Book bloggers can be an author’s best friends, but figuring out how to connect with bloggers in your genre can be a bit overwhelming. Is there a strategy to follow? And how can you build relationships with bloggers so that they’ll welcome you back with enthusiasm when your next book is released?
1. The Search
Finding bloggers who aren’t completely overwhelmed by requests for reviews, guest posts, or giveaways can be a challenge. Don’t be afraid to look at bloggers who have a smaller audience — sometimes it’s helpful to start small when you’re just breaking in. And the audience size is only part of the equation — book blogging is its own world, and bloggers are often networked with one another. Establishing a solid relationship with one blogger may open the doors at four or five (or more) other blogs.
As you search for bloggers who write about and review books in your genre, make a spreadsheet for yourself. You can use this to create a list of likely candidates, track your submissions and responses. If you are building a month-long book tour for an upcoming release and are pitching 20-30 blogs, this kind of organization will keep you sane before, during, and after the event.

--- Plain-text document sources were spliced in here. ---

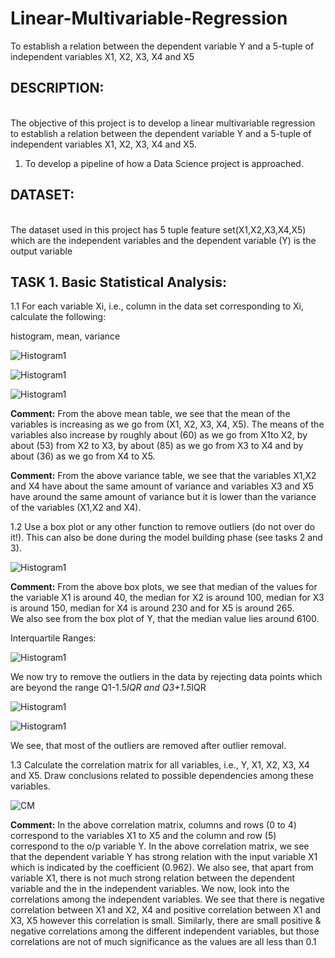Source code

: # Linear-Multivariable-Regression
To establish a relation between the dependent variable Y and a 5-tuple of independent variables X1, X2, X3, X4 and X5



## DESCRIPTION:
<br>The objective of this project is to develop a linear multivariable regression to establish a relation
between the dependent variable Y and a 5-tuple of independent variables X1, X2, X3, X4 and X5.</br>

1. To develop a pipeline of how a Data Science project is approached.

         

## DATASET:
<br>The dataset used in this project has 5 tuple feature set(X1,X2,X3,X4,X5) which are the independent variables and the dependent variable (Y) is the output variable </br>

## TASK 1. Basic Statistical Analysis:

1.1 For each variable Xi, i.e., column in the data set corresponding to Xi, calculate the following:
   
   histogram, mean, variance
   
   ![Histogram1](https://github.com/kalyanghosh/Linear-Multivariable-Regression/blob/master/plots/histogram_of_variables1_1.png)</br>
   
   ![Histogram1](https://github.com/kalyanghosh/Linear-Multivariable-Regression/blob/master/plots/means.JPG)</br>
   
   ![Histogram1](https://github.com/kalyanghosh/Linear-Multivariable-Regression/blob/master/plots/variance.JPG)</br>
   
<b>Comment:</b> From the above mean table, we see that the mean of the variables is increasing as we go from (X1, X2, X3, X4, X5). The means of the variables also increase by roughly about (60) as we go from X1to X2, by about (53) from X2 to X3, by about (85) as we go from X3 to X4 and by about (36) as we go from X4 to X5.

<b>Comment:</b> From the above variance table, we see that the variables X1,X2 and X4 have about the same amount of variance and variables X3 and X5 have around the same amount of variance but it is lower than the variance of the variables (X1,X2 and X4).
   
 
   

1.2 Use a box plot or any other function to remove outliers (do not over do it!). This can also be
done during the model building phase (see tasks 2 and 3).


 ![Histogram1](https://github.com/kalyanghosh/Linear-Multivariable-Regression/blob/master/plots/boxplot1.JPG)</br>
 
 
<b>Comment:</b> From the above box plots, we see that median of the values for the variable X1 is around 40, the median for X2 is around 100, median for X3 is around 150, median for X4 is around 230 and for X5 is around 265.  
We also see from the box plot of Y, that the median value lies around 6100.


Interquartile Ranges:

![Histogram1](https://github.com/kalyanghosh/Linear-Multivariable-Regression/blob/master/plots/iqr1.JPG)</br>

We now try to remove the outliers in the data by rejecting data points which are beyond the range Q1-1.5*IQR and Q3+1.5*IQR

![Histogram1](https://github.com/kalyanghosh/Linear-Multivariable-Regression/blob/master/plots/boxplot2.JPG)</br>

![Histogram1](https://github.com/kalyanghosh/Linear-Multivariable-Regression/blob/master/plots/boxplot3.JPG)</br>


We see, that most of the outliers are removed after outlier removal.



1.3 Calculate the correlation matrix for all variables, i.e., Y, X1, X2, X3, X4 and X5. Draw conclusions related to possible dependencies among these variables.

![CM](https://github.com/kalyanghosh/Linear-Multivariable-Regression/blob/master/plots/cm1.JPG)</br>

<b>Comment:</b> In the above correlation matrix, columns and rows (0 to 4) correspond to the variables X1 to X5 and the column and row (5) correspond to the o/p variable Y.
In the above correlation matrix, we see that the dependent variable Y has strong relation with the input variable X1 which is indicated by the coefficient (0.962).
We also see, that apart from variable X1, there is not much strong relation between the dependent variable and the in the independent variables.
We now, look into the correlations among the independent variables. We see that there is negative correlation between X1 and X2, X4 and positive correlation between X1 and X3, X5 however this correlation is small.
Similarly, there are small positive & negative correlations among the different independent variables, but those correlations are not of much significance as the values are all less than 0.1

The trick — as with every marketing strategy authors choose — is to strike a balance between the investment of time and resources and the potential return. Part of finding this balance is to get your objectives clear. Ask yourself…
- Are you looking for advance reviewers for your books?
- Are you wanting to set up a guest blogging routine?
- Are you looking for bloggers willing to host giveaways or other promotional content?
- If you are planning to set up a blog tour, what are you hoping to gain? Are you doing it just because you think that’s what everyone does? Or are you looking to establish relationships that will grow and mature and be a part of your strategy over the long haul?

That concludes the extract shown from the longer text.